Daniel Lemire's blog

, 3 min read

A fast function to check your floating-point rounding mode

For speed, we use finite-precision number types in software. When doing floating-point computations in software, the results are usually not exact. For example, you can have the number 1.0 and the number 2-1000. They can both be represented exactly using standard double-precision IEEE floating-point numbers. However, you cannot represent their sum or difference exactly. So what does a computer do when you ask it to compute (1.0 + 2-1000) or (1.0 – 2-1000) ? It usually outputs the nearest approximation, that 1.0. In other words, it looks at all the numbers that it can represent and picks one that is nearest to the exact value. This works for most basic operations like addition, multiplication, division, subtraction.

However, it is possible to ask the processor to change the rounding mode. In some cases, you can request a specific rounding mode per instruction (e.g., with some AVX-512 instructions), but most times there is one setting valid for all instructions within the current thread. In C/C++, you can change the rounding mode to round upward (fesetround(FE_UPWARD)), downward (fesetround(FE_DOWNWARD)), toward zero (fesetround(FE_TOWARDZERO)). The default is to round to the nearest value (fesetround(FE_TONEAREST)).

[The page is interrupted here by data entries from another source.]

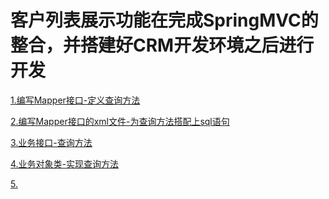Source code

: 客户列表展示功能在完成SpringMVC的整合，并搭建好CRM开发环境之后进行开发
===

[1.编写Mapper接口-定义查询方法]()

[2.编写Mapper接口的xml文件-为查询方法搭配上sql语句]()

[3.业务接口-查询方法]()

[4.业务对象类-实现查询方法]()

[5.]()

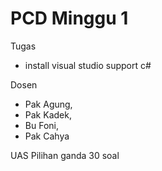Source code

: # PCD Minggu 1

Tugas
- install visual studio support c#

Dosen
- Pak Agung, 
- Pak Kadek, 
- Bu Foni, 
- Pak Cahya

UAS Pilihan ganda 30 soal

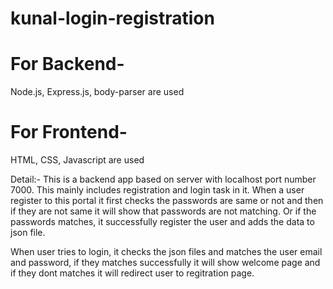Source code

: # kunal-login-registration

# For Backend-
Node.js, Express.js, body-parser are used

# For Frontend-
HTML, CSS, Javascript are used

Detail:-
This is a backend app based on server with localhost port number 7000. This mainly includes registration and login task in it.
When a user register to this portal it first checks the passwords are same or not and then if they are not same it will show that passwords are not matching.
Or if the passwords matches, it successfully register the user and adds the data to json file.

When user tries to login, it checks the json files and matches the user email and password, if they matches successfully it will show welcome page and if they dont matches it will redirect user to regitration page.
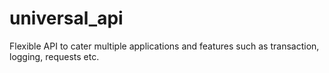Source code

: # universal_api
Flexible API to cater multiple applications and features such as transaction, logging, requests etc.
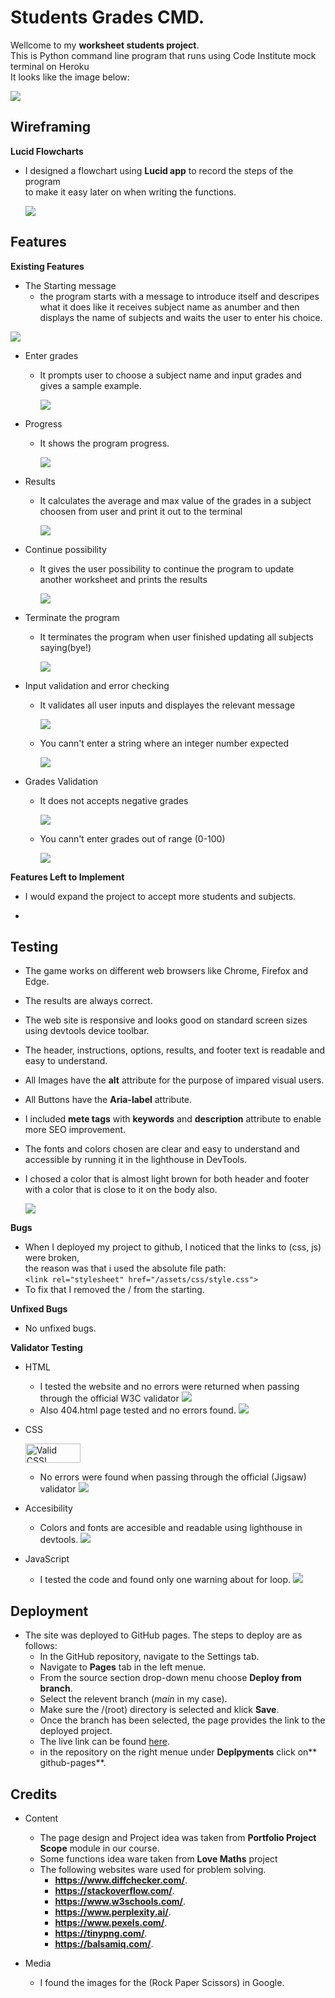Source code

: 
# Students Grades CMD. 
  Wellcome to my **worksheet students project**. \
  This is Python command line program that runs using Code Institute mock terminal on Heroku\
  It looks like the image below:

  ![](/media/project-image.png)

## Wireframing
**Lucid Flowcharts**
- I designed a flowchart  using **Lucid app** to record the steps of the program \
  to make it easy later on when writing the functions.

  ![](/media/flowchart.png)

## Features

**Existing Features**

- The Starting message
  - the program starts with a message to introduce itself and descripes what it does like it receives subject
    name as anumber and then displays the name of subjects and waits the user to enter his choice.

![](/media/starting.png)

- Enter grades
  - It prompts user to choose a subject name and input grades and gives a sample example.

    ![](/media/enter-grades.png)

- Progress
  * It shows the program progress.

    ![](/media/progress.png)
- Results

  * It calculates the average and max value of the grades in a subject choosen from user
    and print it out to the terminal

    ![](/media/calculations.png)

+ Continue possibility

  + It gives the user possibility to continue the program to update another worksheet and prints the results
  
      ![](/media/continue.png)

- Terminate the program
  - It terminates the program when user finished updating all subjects saying(bye!)

    ![](/media/terminate.png)

- Input validation and error checking

  - It validates all user inputs and displayes the relevant message

     ![](/media/checknumber.png)
  + You cann't enter a string where an integer number expected
    
     ![](/media/validate-numbers.png)
    
- Grades Validation

  * It does not accepts negative grades
    
     ![](/media/negative.png) 

  + You cann't enter grades out of range (0-100)

    ![](/media/outofrange.png) 

**Features Left to Implement**
- I would expand the project to accept more students and subjects.
+ 
## Testing
  - The game works on different web browsers like Chrome, Firefox and Edge.
  - The results are always correct.
  - The web site is responsive and looks good on standard screen sizes using devtools device toolbar.
  - The header, instructions, options, results, and footer text is readable and easy to understand.
  
  
  - All Images have the **alt** attribute for the purpose of impared visual users.
  - All Buttons have the **Aria-label** attribute.
  - I included **mete tags** with **keywords** and **description** attribute to enable more
    SEO improvement.
  - The fonts and colors chosen are clear and easy to understand and accessible by running it 
     in the lighthouse in DevTools.
  - I chosed  a color that is almost light brown for both header and footer
     with a color that is close to it on the body also.  


     ![](/assets/images/readme/testing/testing.png)
     
     

**Bugs**
  - When I deployed my project to github, I noticed that the  links to (css, js) were broken, \
    the reason was that i used the absolute file path:\
    `<link rel="stylesheet" href="/assets/css/style.css">`
  - To fix that I removed the / from the starting.


**Unfixed Bugs**
  - No unfixed bugs.

  
**Validator Testing**
  - HTML
    - I tested the website and no errors were returned when passing through the official W3C validator
    ![](/assets/images/readme/testing/html-validator.png)
    - Also 404.html page tested and no errors found.
    ![](/assets/images/readme/testing/errorpage.png)
    
  - CSS 
    <p>
       <a href="http://jigsaw.w3.org/css-validator/check/referer">
        <img style="border:0;width:88px;height:31px"
            src="http://jigsaw.w3.org/css-validator/images/vcss"
            alt="Valid CSS!" />
       </a>
    </p>
    
    - No errors were found when passing through the official (Jigsaw) validator
      ![](/assets/images/readme/testing/css-validator.png)
  - Accesibility
    - Colors and fonts are accesible and readable using lighthouse in devtools.
      ![](/assets/images/readme/testing/testing.png)
 - JavaScript
   - I tested the code and found only one warning about for loop.
    ![](/assets/images/readme/testing/Js.png)
## Deployment

  - The site was deployed to GitHub pages. The steps to deploy are as follows:
    - In the GitHub repository, navigate to the Settings tab.
    - Navigate to **Pages** tab in the left menue.
    - From the source section drop-down menu choose **Deploy from branch**.
    - Select the relevent branch (*main* in my case).
    - Make sure the /(root) directory is selected and klick **Save**.
    - Once the branch has been selected, the page provides the link to the deployed project.
    - The live link can be found [here](https://github.com/kasemdeautsch/pp2).
    - in the repository on the right menue under **Deplpyments** click on** github-pages**.

## Credits
- Content
  - The page design and Project idea was taken from **Portfolio Project Scope** module in our course.
  - Some functions idea ware taken from **Love Maths** project
  - The following websites ware used for problem solving.
    - **https://www.diffchecker.com/**.
    - **https://stackoverflow.com/**.
    - **https://www.w3schools.com/**.
    - **https://www.perplexity.ai/**.
    - **https://www.pexels.com/**.
    - **https://tinypng.com/**.
    -  **https://balsamiq.com/**.

- Media
  - I found the images for the (Rock Paper Scissors) in Google.
  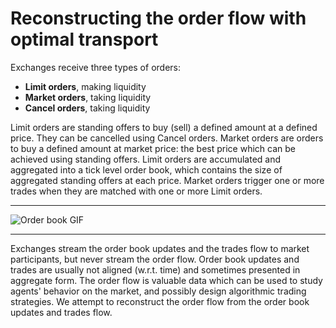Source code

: # Reconstructing the order flow with optimal transport

Exchanges receive three types of orders:
- **Limit orders**, making liquidity
- **Market orders**, taking liquidity
- **Cancel orders**, taking liquidity

Limit orders are standing offers to buy (sell) a defined amount at a defined price. They can be cancelled using Cancel orders. Market orders are orders to buy a defined amount at market price: the best price which can be achieved using standing offers. Limit orders are accumulated and aggregated into a tick level order book, which contains the size of aggregated standing offers at each price. Market orders trigger one or more trades when they are matched with one or more Limit orders.

---

![Order book GIF](https://upload.wikimedia.org/wikipedia/commons/1/14/Order_book_depth_chart.gif)

---

Exchanges stream the order book updates and the trades flow to market participants, but never stream the order flow. Order book updates and trades are usually not aligned (w.r.t. time) and sometimes presented in aggregate form. The order flow is valuable data which can be used to study agents' behavior on the market, and possibly design algorithmic trading strategies. We attempt to reconstruct the order flow from the order book updates and trades flow.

Some of your code might be assuming that the rounding is to the nearest value. Maybe you want to check that it is so if you are providing a function for others to use. All you need is the following…

#include <fenv.h>

bool are_we_ok() {
  return fegetround() == FE_TONEAREST;
}

Unfortunately, this function is not free. It might be a function call to a non-trivial instruction such as stmxcsr on x64 processors. It is fine to call it from time to time, but if you have tiny functions that only cost a few hundred instructions, it may be too expensive.

The C functions strtod()/strtof() available on Linux contain the following switch/case code:

    bc.rounding = 1;
    switch(fegetround()) {
      case FE_TOWARDZERO:	bc.rounding = 0; break;
      case FE_UPWARD:	bc.rounding = 2; break;
      case FE_DOWNWARD:	bc.rounding = 3;
    }

It means that your software might routinely call the fegetround() function. Thankfully, there is a fast approach requiring just an addition, a subtraction and a comparison. Let x be a small value, much smaller than 1, so that 1+x is very close to 1 and should be rounded to 1. Then it suffices to check that (1+x == 1-x). Indeed, when rounding up, 1+x will differ from 1, it will round to a small number just slightly larger than 1. Similarly, when rounding toward zero or rounding down, 1-x will get rounded to a value just under 1. Only when you round to the nearest value do you get that 1+x == 1-x.

You might think that we simply can do 1.0 + 1e-100 == 1.0 - 1e-100, using a function such as this one…

bool rounds_to_nearest() {
  return (1.0f +  1e-38f == 1.0f - 1e-38f);
}

Sadly, your optimizing compiler might turn this function into a function which returns true unconditionally, irrespective of the processor’s rounding mode.

As a workaround, the following function should do:

bool rounds_to_nearest() {
  static volatile float fmin = 1e-38;
  return (fmin + 1.0f == 1.0f - fmin);
}

We declare the small value to be volatile: this asks the C/C++ compiler to load the variable each time it needs to access it. It prevents the compiler from optimizing away the function at compile time. The compiler is forced to recompute the function each time.

You can do slightly better performance-wise because this function loads the value 1e-38 twice. To load it just once, do…

bool rounds_to_nearest() {
  static volatile float fmin = 1e-38;
  float fmini = fmin;
  return (fmini + 1.0f == 1.0f - fmini);
}

In my tests, on both an Apple ARM platform and on a recent Intel processor with GCC, this fast function is several times faster than a call to fegetround(). It is cheap enough that you can probably call it repeatedly without much care.

Credit: I took the idea from GitHub user @mwalcott3.

Note: Some processors have modes where all operations are done using a higher precision (e.g., 80 bits) so a float may use more than 32 bits internally. This means that you should choose you small factor (e.g. 1e-38) to be really small.